Chertoff defends immigration raids, detentions
Homeland security secretary also says border 'virtual fence' is working.
By Eunice Moscoso
The Austin American Statesman, March 6, 2008

Washington, DC -- Homeland Security Secretary Michael Chertoff on Wednesday defended the federal government's treatment of legal and illegal immigrants during workplace raids and at detention facilities.

At a sometimes-contentious House hearing, Chertoff also said that the initial stage of a 'virtual fence' along the U.S border with Mexico is working, despite technical problems and other glitches that have delayed the effort.

'We have a system that is operational and has already assisted in identifying and apprehending more than 2,000 illegal aliens trying to cross the border since December,' Chertoff told the Subcommittee on Immigration, Citizenship, Refugees, Border Security and International Law.

The Government Accountability Office said in a recent report that the 28-mile project is 'not an optimal system' and would need a redesign before expanding it further.

That would delay the first phase of the broader technological fence by three years, to 2011, the GAO said.

Chertoff faced questions from Reps.

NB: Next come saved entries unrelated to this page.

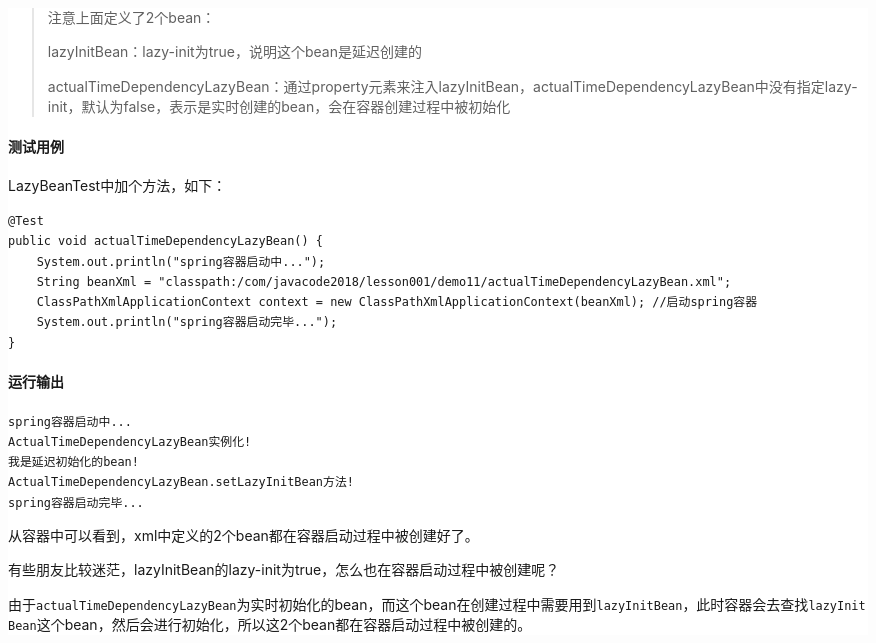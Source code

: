 > 注意上面定义了2个bean：
>
> lazyInitBean：lazy-init为true，说明这个bean是延迟创建的
>
> actualTimeDependencyLazyBean：通过property元素来注入lazyInitBean，actualTimeDependencyLazyBean中没有指定lazy-init，默认为false，表示是实时创建的bean，会在容器创建过程中被初始化

#### 测试用例

LazyBeanTest中加个方法，如下：

```
@Test
public void actualTimeDependencyLazyBean() {
    System.out.println("spring容器启动中...");
    String beanXml = "classpath:/com/javacode2018/lesson001/demo11/actualTimeDependencyLazyBean.xml";
    ClassPathXmlApplicationContext context = new ClassPathXmlApplicationContext(beanXml); //启动spring容器
    System.out.println("spring容器启动完毕...");
}
```

#### 运行输出

```
spring容器启动中...
ActualTimeDependencyLazyBean实例化!
我是延迟初始化的bean!
ActualTimeDependencyLazyBean.setLazyInitBean方法!
spring容器启动完毕...
```

从容器中可以看到，xml中定义的2个bean都在容器启动过程中被创建好了。

有些朋友比较迷茫，lazyInitBean的lazy-init为true，怎么也在容器启动过程中被创建呢？

由于`actualTimeDependencyLazyBean`为实时初始化的bean，而这个bean在创建过程中需要用到`lazyInitBean`，此时容器会去查找`lazyInitBean`这个bean，然后会进行初始化，所以这2个bean都在容器启动过程中被创建的。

Sheila Jackson Lee, D-Houston, and Linda Sanchez, D-Calif., about the treatment of children at immigrant detention facilities at the T. Don Hutto residential facility in Taylor and a smaller facility in Berka, Pa.

Sanchez said that children at the facilities had been put in cells alone for hours, awakened in the middle of the night with flashlights in their faces and threatened with being permanently separated from their parents.

Attorneys for several of the children confined at the Hutto facility contended in lawsuits that conditions there were inhumane and violated minimum standards for minors in custody. The case ended in a settlement that included new standards for the centers.

Chertoff said that he couldn't judge the conditions because he wasn't there, but that 'eventually, this was resolved to the satisfaction of the plaintiffs.'

Rep. Melvin Watt, D-N.C., asked Chertoff to explain what it meant that U.S. Immigration and Customs Enforcement had power to 'briefly detain' people and whether that included denying them food or access to their families. Watt said this occurred last year at raids of Swift & Co. meat plants.

Chertoff said that 'no specific amount of time' has been determined by the courts as far as detention periods.

Watt also suggested that Chertoff needed more minority staff members. He pointed out that the 10 staff people with Chertoff at the hearing were white men.